:: STUDY MATERIAL ::

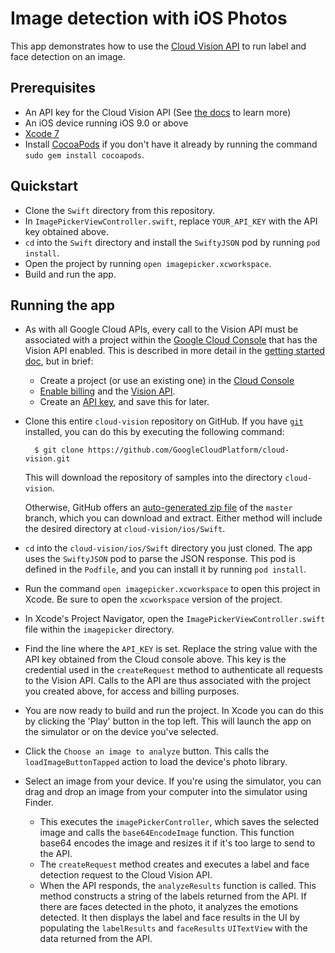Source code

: # Image detection with iOS Photos

This app demonstrates how to use the [Cloud Vision API](https://cloud.google.com/vision/) to run label and face detection on an image.

## Prerequisites
- An API key for the Cloud Vision API (See
  [the docs][getting-started] to learn more)
- An iOS device running iOS 9.0 or above
- [Xcode 7][xcode]
- Install [CocoaPods][cocoapods] if you don't have it already by running the command `sudo gem install cocoapods`.

## Quickstart
- Clone the `Swift` directory from this repository.
- In `ImagePickerViewController.swift`, replace `YOUR_API_KEY` with the API key obtained above.
- `cd` into the `Swift` directory and install the `SwiftyJSON` pod by running `pod install`.
- Open the project by running `open imagepicker.xcworkspace`.
- Build and run the app.


## Running the app

- As with all Google Cloud APIs, every call to the Vision API must be associated
  with a project within the [Google Cloud Console][cloud-console] that has the
  Vision API enabled. This is described in more detail in the [getting started
  doc][getting-started], but in brief:
  - Create a project (or use an existing one) in the [Cloud
    Console][cloud-console]
  - [Enable billing][billing] and the [Vision API][enable-vision].
  - Create an [API key][api-key], and save this for later.

- Clone this entire `cloud-vision` repository on GitHub. If you have [`git`][git] installed, you can do this by executing the following command:

        $ git clone https://github.com/GoogleCloudPlatform/cloud-vision.git

    This will download the repository of samples into the directory
    `cloud-vision`.

    Otherwise, GitHub offers an [auto-generated zip file][vision-zip] of the
    `master` branch, which you can download and extract. Either method will include the desired directory at
    `cloud-vision/ios/Swift`.

- `cd` into the `cloud-vision/ios/Swift` directory you just cloned. The app uses the `SwiftyJSON` pod to parse the JSON response. This pod is defined in the `Podfile`, and you can install it by running `pod install`.

- Run the command `open imagepicker.xcworkspace` to open this project in Xcode. Be sure to open the `xcworkspace` version of the project.

- In Xcode's Project Navigator, open the `ImagePickerViewController.swift` file within the `imagepicker` directory.

- Find the line where the `API_KEY` is set. Replace the string value with the API key obtained from the Cloud console above. This key is the credential used in the `createRequest` method to authenticate all requests to the Vision API. Calls to the API are thus associated with the project you created above, for access and billing purposes.

- You are now ready to build and run the project. In Xcode you can do this by clicking the 'Play' button in the top left. This will launch the app on the simulator or on the device you've selected.

- Click the `Choose an image to analyze` button. This calls the `loadImageButtonTapped` action to load the device's photo library.

- Select an image from your device. If you're using the simulator, you can drag and drop an image from your computer into the simulator using Finder.
	- This executes the `imagePickerController`, which saves the selected image and calls the `base64EncodeImage` function. This function base64 encodes the image and resizes it if it's too large to send to the API.
	- The `createRequest` method creates and executes a label and face detection request to the Cloud Vision API.
	- When the API responds, the `analyzeResults` function is called. This method constructs a string of the labels returned from the API. If there are faces detected in the photo, it analyzes the emotions detected. It then displays the label and face results in the UI by populating the `labelResults` and `faceResults` `UITextView` with the data returned from the API.

[vision-zip]: https://github.com/GoogleCloudPlatform/cloud-vision/archive/master.zip
[getting-started]: https://cloud.google.com/vision/docs/getting-started
[cloud-console]: https://console.cloud.google.com
[git]: https://git-scm.com/
[xcode]: https://developer.apple.com/xcode/
[billing]: https://console.cloud.google.com/billing?project=_
[enable-vision]: https://console.cloud.google.com/apis/api/vision.googleapis.com/overview?project=_
[api-key]: https://console.cloud.google.com/apis/credentials?project=_
[cocoapods]: https://cocoapods.org/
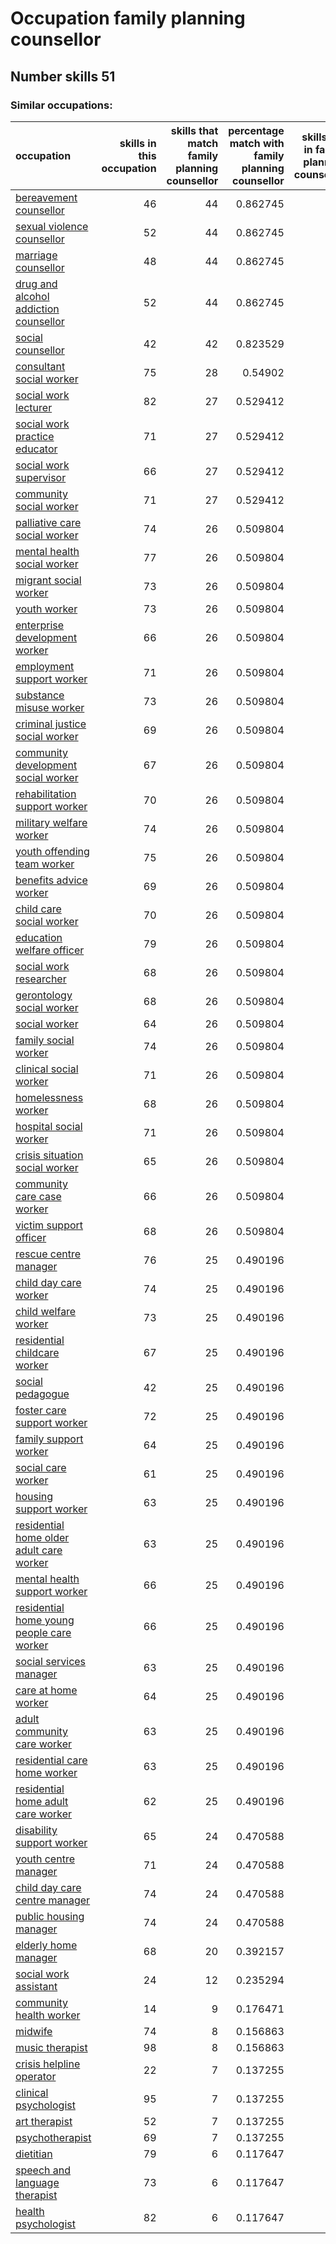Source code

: # Occupation family planning counsellor
## Number skills 51
### Similar occupations:
| occupation                                                                                |   skills in this occupation |   skills that match family planning counsellor |   percentage match with family planning counsellor |   skills not in family planning counsellor |
|:------------------------------------------------------------------------------------------|----------------------------:|-----------------------------------------------:|---------------------------------------------------:|-------------------------------------------:|
| [bereavement counsellor](bereavement_counsellor.md)                                       |                          46 |                                             44 |                                           0.862745 |                                          2 |
| [sexual violence counsellor](sexual_violence_counsellor.md)                               |                          52 |                                             44 |                                           0.862745 |                                          8 |
| [marriage counsellor](marriage_counsellor.md)                                             |                          48 |                                             44 |                                           0.862745 |                                          4 |
| [drug and alcohol addiction counsellor](drug_and_alcohol_addiction_counsellor.md)         |                          52 |                                             44 |                                           0.862745 |                                          8 |
| [social counsellor](social_counsellor.md)                                                 |                          42 |                                             42 |                                           0.823529 |                                          0 |
| [consultant social worker](consultant_social_worker.md)                                   |                          75 |                                             28 |                                           0.54902  |                                         47 |
| [social work lecturer](social_work_lecturer.md)                                           |                          82 |                                             27 |                                           0.529412 |                                         55 |
| [social work practice educator](social_work_practice_educator.md)                         |                          71 |                                             27 |                                           0.529412 |                                         44 |
| [social work supervisor](social_work_supervisor.md)                                       |                          66 |                                             27 |                                           0.529412 |                                         39 |
| [community social worker](community_social_worker.md)                                     |                          71 |                                             27 |                                           0.529412 |                                         44 |
| [palliative care social worker](palliative_care_social_worker.md)                         |                          74 |                                             26 |                                           0.509804 |                                         48 |
| [mental health social worker](mental_health_social_worker.md)                             |                          77 |                                             26 |                                           0.509804 |                                         51 |
| [migrant social worker](migrant_social_worker.md)                                         |                          73 |                                             26 |                                           0.509804 |                                         47 |
| [youth worker](youth_worker.md)                                                           |                          73 |                                             26 |                                           0.509804 |                                         47 |
| [enterprise development worker](enterprise_development_worker.md)                         |                          66 |                                             26 |                                           0.509804 |                                         40 |
| [employment support worker](employment_support_worker.md)                                 |                          71 |                                             26 |                                           0.509804 |                                         45 |
| [substance misuse worker](substance_misuse_worker.md)                                     |                          73 |                                             26 |                                           0.509804 |                                         47 |
| [criminal justice social worker](criminal_justice_social_worker.md)                       |                          69 |                                             26 |                                           0.509804 |                                         43 |
| [community development social worker](community_development_social_worker.md)             |                          67 |                                             26 |                                           0.509804 |                                         41 |
| [rehabilitation support worker](rehabilitation_support_worker.md)                         |                          70 |                                             26 |                                           0.509804 |                                         44 |
| [military welfare worker](military_welfare_worker.md)                                     |                          74 |                                             26 |                                           0.509804 |                                         48 |
| [youth offending team worker](youth_offending_team_worker.md)                             |                          75 |                                             26 |                                           0.509804 |                                         49 |
| [benefits advice worker](benefits_advice_worker.md)                                       |                          69 |                                             26 |                                           0.509804 |                                         43 |
| [child care social worker](child_care_social_worker.md)                                   |                          70 |                                             26 |                                           0.509804 |                                         44 |
| [education welfare officer](education_welfare_officer.md)                                 |                          79 |                                             26 |                                           0.509804 |                                         53 |
| [social work researcher](social_work_researcher.md)                                       |                          68 |                                             26 |                                           0.509804 |                                         42 |
| [gerontology social worker](gerontology_social_worker.md)                                 |                          68 |                                             26 |                                           0.509804 |                                         42 |
| [social worker](social_worker.md)                                                         |                          64 |                                             26 |                                           0.509804 |                                         38 |
| [family social worker](family_social_worker.md)                                           |                          74 |                                             26 |                                           0.509804 |                                         48 |
| [clinical social worker](clinical_social_worker.md)                                       |                          71 |                                             26 |                                           0.509804 |                                         45 |
| [homelessness worker](homelessness_worker.md)                                             |                          68 |                                             26 |                                           0.509804 |                                         42 |
| [hospital social worker](hospital_social_worker.md)                                       |                          71 |                                             26 |                                           0.509804 |                                         45 |
| [crisis situation social worker](crisis_situation_social_worker.md)                       |                          65 |                                             26 |                                           0.509804 |                                         39 |
| [community care case worker](community_care_case_worker.md)                               |                          66 |                                             26 |                                           0.509804 |                                         40 |
| [victim support officer](victim_support_officer.md)                                       |                          68 |                                             26 |                                           0.509804 |                                         42 |
| [rescue centre manager](rescue_centre_manager.md)                                         |                          76 |                                             25 |                                           0.490196 |                                         51 |
| [child day care worker](child_day_care_worker.md)                                         |                          74 |                                             25 |                                           0.490196 |                                         49 |
| [child welfare worker](child_welfare_worker.md)                                           |                          73 |                                             25 |                                           0.490196 |                                         48 |
| [residential childcare worker](residential_childcare_worker.md)                           |                          67 |                                             25 |                                           0.490196 |                                         42 |
| [social pedagogue](social_pedagogue.md)                                                   |                          42 |                                             25 |                                           0.490196 |                                         17 |
| [foster care support worker](foster_care_support_worker.md)                               |                          72 |                                             25 |                                           0.490196 |                                         47 |
| [family support worker](family_support_worker.md)                                         |                          64 |                                             25 |                                           0.490196 |                                         39 |
| [social care worker](social_care_worker.md)                                               |                          61 |                                             25 |                                           0.490196 |                                         36 |
| [housing support worker](housing_support_worker.md)                                       |                          63 |                                             25 |                                           0.490196 |                                         38 |
| [residential home older adult care worker](residential_home_older_adult_care_worker.md)   |                          63 |                                             25 |                                           0.490196 |                                         38 |
| [mental health support worker](mental_health_support_worker.md)                           |                          66 |                                             25 |                                           0.490196 |                                         41 |
| [residential home young people care worker](residential_home_young_people_care_worker.md) |                          66 |                                             25 |                                           0.490196 |                                         41 |
| [social services manager](social_services_manager.md)                                     |                          63 |                                             25 |                                           0.490196 |                                         38 |
| [care at home worker](care_at_home_worker.md)                                             |                          64 |                                             25 |                                           0.490196 |                                         39 |
| [adult community care worker](adult_community_care_worker.md)                             |                          63 |                                             25 |                                           0.490196 |                                         38 |
| [residential care home worker](residential_care_home_worker.md)                           |                          63 |                                             25 |                                           0.490196 |                                         38 |
| [residential home adult care worker](residential_home_adult_care_worker.md)               |                          62 |                                             25 |                                           0.490196 |                                         37 |
| [disability support worker](disability_support_worker.md)                                 |                          65 |                                             24 |                                           0.470588 |                                         41 |
| [youth centre manager](youth_centre_manager.md)                                           |                          71 |                                             24 |                                           0.470588 |                                         47 |
| [child day care centre manager](child_day_care_centre_manager.md)                         |                          74 |                                             24 |                                           0.470588 |                                         50 |
| [public housing manager](public_housing_manager.md)                                       |                          74 |                                             24 |                                           0.470588 |                                         50 |
| [elderly home manager](elderly_home_manager.md)                                           |                          68 |                                             20 |                                           0.392157 |                                         48 |
| [social work assistant](social_work_assistant.md)                                         |                          24 |                                             12 |                                           0.235294 |                                         12 |
| [community health worker](community_health_worker.md)                                     |                          14 |                                              9 |                                           0.176471 |                                          5 |
| [midwife](midwife.md)                                                                     |                          74 |                                              8 |                                           0.156863 |                                         66 |
| [music therapist](music_therapist.md)                                                     |                          98 |                                              8 |                                           0.156863 |                                         90 |
| [crisis helpline operator](crisis_helpline_operator.md)                                   |                          22 |                                              7 |                                           0.137255 |                                         15 |
| [clinical psychologist](clinical_psychologist.md)                                         |                          95 |                                              7 |                                           0.137255 |                                         88 |
| [art therapist](art_therapist.md)                                                         |                          52 |                                              7 |                                           0.137255 |                                         45 |
| [psychotherapist](psychotherapist.md)                                                     |                          69 |                                              7 |                                           0.137255 |                                         62 |
| [dietitian](dietitian.md)                                                                 |                          79 |                                              6 |                                           0.117647 |                                         73 |
| [speech and language therapist](speech_and_language_therapist.md)                         |                          73 |                                              6 |                                           0.117647 |                                         67 |
| [health psychologist](health_psychologist.md)                                             |                          82 |                                              6 |                                           0.117647 |                                         76 |
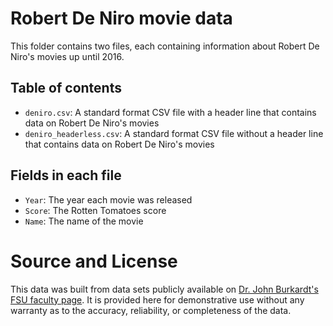 # Robert De Niro movie data

This folder contains two files, each containing information about Robert De Niro's movies up until 2016.

## Table of contents

- `deniro.csv`: A standard format CSV file with a header line that contains data on Robert De Niro's movies
- `deniro_headerless.csv`: A standard format CSV file without a header line that contains data on Robert De Niro's movies

## Fields in each file

- `Year`: The year each movie was released
- `Score`: The Rotten Tomatoes score
- `Name`: The name of the movie

# Source and License

This data was built from data sets publicly available on [Dr. John Burkardt's FSU faculty page](https://people.sc.fsu.edu/~jburkardt/data/csv/csv.html).  It is provided here for demonstrative use without any warranty as to the accuracy, reliability, or completeness of the data.
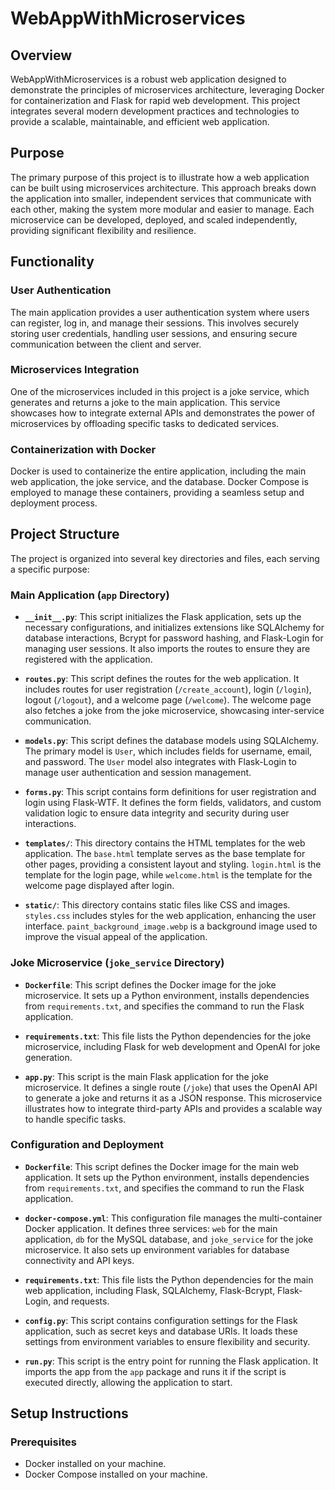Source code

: # WebAppWithMicroservices

## Overview

WebAppWithMicroservices is a robust web application designed to demonstrate the principles of microservices architecture, leveraging Docker for containerization and Flask for rapid web development. This project integrates several modern development practices and technologies to provide a scalable, maintainable, and efficient web application.

## Purpose

The primary purpose of this project is to illustrate how a web application can be built using microservices architecture. This approach breaks down the application into smaller, independent services that communicate with each other, making the system more modular and easier to manage. Each microservice can be developed, deployed, and scaled independently, providing significant flexibility and resilience.

## Functionality

### User Authentication

The main application provides a user authentication system where users can register, log in, and manage their sessions. This involves securely storing user credentials, handling user sessions, and ensuring secure communication between the client and server.

### Microservices Integration

One of the microservices included in this project is a joke service, which generates and returns a joke to the main application. This service showcases how to integrate external APIs and demonstrates the power of microservices by offloading specific tasks to dedicated services.

### Containerization with Docker

Docker is used to containerize the entire application, including the main web application, the joke service, and the database. Docker Compose is employed to manage these containers, providing a seamless setup and deployment process.

## Project Structure

The project is organized into several key directories and files, each serving a specific purpose:

### Main Application (`app` Directory)

- **`__init__.py`**: This script initializes the Flask application, sets up the necessary configurations, and initializes extensions like SQLAlchemy for database interactions, Bcrypt for password hashing, and Flask-Login for managing user sessions. It also imports the routes to ensure they are registered with the application.

- **`routes.py`**: This script defines the routes for the web application. It includes routes for user registration (`/create_account`), login (`/login`), logout (`/logout`), and a welcome page (`/welcome`). The welcome page also fetches a joke from the joke microservice, showcasing inter-service communication.

- **`models.py`**: This script defines the database models using SQLAlchemy. The primary model is `User`, which includes fields for username, email, and password. The `User` model also integrates with Flask-Login to manage user authentication and session management.

- **`forms.py`**: This script contains form definitions for user registration and login using Flask-WTF. It defines the form fields, validators, and custom validation logic to ensure data integrity and security during user interactions.

- **`templates/`**: This directory contains the HTML templates for the web application. The `base.html` template serves as the base template for other pages, providing a consistent layout and styling. `login.html` is the template for the login page, while `welcome.html` is the template for the welcome page displayed after login.

- **`static/`**: This directory contains static files like CSS and images. `styles.css` includes styles for the web application, enhancing the user interface. `paint_background_image.webp` is a background image used to improve the visual appeal of the application.

### Joke Microservice (`joke_service` Directory)

- **`Dockerfile`**: This script defines the Docker image for the joke microservice. It sets up a Python environment, installs dependencies from `requirements.txt`, and specifies the command to run the Flask application.

- **`requirements.txt`**: This file lists the Python dependencies for the joke microservice, including Flask for web development and OpenAI for joke generation.

- **`app.py`**: This script is the main Flask application for the joke microservice. It defines a single route (`/joke`) that uses the OpenAI API to generate a joke and returns it as a JSON response. This microservice illustrates how to integrate third-party APIs and provides a scalable way to handle specific tasks.

### Configuration and Deployment

- **`Dockerfile`**: This script defines the Docker image for the main web application. It sets up the Python environment, installs dependencies from `requirements.txt`, and specifies the command to run the Flask application.

- **`docker-compose.yml`**: This configuration file manages the multi-container Docker application. It defines three services: `web` for the main application, `db` for the MySQL database, and `joke_service` for the joke microservice. It also sets up environment variables for database connectivity and API keys.

- **`requirements.txt`**: This file lists the Python dependencies for the main web application, including Flask, SQLAlchemy, Flask-Bcrypt, Flask-Login, and requests.

- **`config.py`**: This script contains configuration settings for the Flask application, such as secret keys and database URIs. It loads these settings from environment variables to ensure flexibility and security.

- **`run.py`**: This script is the entry point for running the Flask application. It imports the app from the `app` package and runs it if the script is executed directly, allowing the application to start.

## Setup Instructions

### Prerequisites

- Docker installed on your machine.
- Docker Compose installed on your machine.


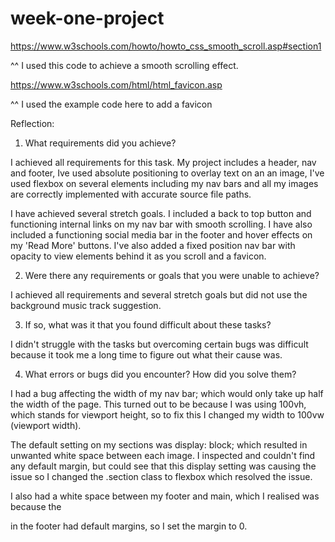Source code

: # week-one-project

https://www.w3schools.com/howto/howto_css_smooth_scroll.asp#section1 

^^ I used this code to achieve a smooth scrolling effect.

https://www.w3schools.com/html/html_favicon.asp

^^ I used the example code here to add a favicon


Reflection:

1. What requirements did you achieve?

I achieved all requirements for this task. My project includes a header, nav and footer, Ive used absolute positioning to overlay text on an an image, I've used flexbox on several elements including my nav bars and all my images are correctly implemented with accurate source file paths.

I have achieved several stretch goals. I included a back to top button and functioning internal links on my nav bar with smooth scrolling. I have also included a functioning social media bar in the footer and hover effects on my 'Read More' buttons. I've also added a fixed position nav bar with opacity to view elements behind it as you scroll and a favicon.

2. Were there any requirements or goals that you were unable to achieve?

I achieved all requirements and several stretch goals but did not use the background music track suggestion.

3. If so, what was it that you found difficult about these tasks?

I didn't struggle with the tasks but overcoming certain bugs was difficult because it took me a long time to figure out what their cause was.

4. What errors or bugs did you encounter? How did you solve them?

I had a bug affecting the width of my nav bar; which would only take up half the width of the page. This turned out to be because I was using 100vh, which stands for viewport height, so to fix this I changed my width to 100vw (viewport width).

The default setting on my sections was display: block; which resulted in unwanted white space between each image.
I inspected and couldn't find any default margin, but could see that this display setting was causing the issue so I changed the .section class to flexbox which resolved the issue.

I also had a white space between my footer and main, which I realised was because the <p> in the footer had default margins, so I set the margin to 0.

:::

REQUIRED ACTION |
Copy out each line of the listing that holds "provides".

TASK RESPONSE |
The main application provides a user authentication system where users can register, log in, and manage their sessions. This involves securely storing user credentials, handling user sessions, and ensuring secure communication between the client and server.
- **`app.py`**: This script is the main Flask application for the joke microservice. It defines a single route (`/joke`) that uses the OpenAI API to generate a joke and returns it as a JSON response. This microservice illustrates how to integrate third-party APIs and provides a scalable way to handle specific tasks.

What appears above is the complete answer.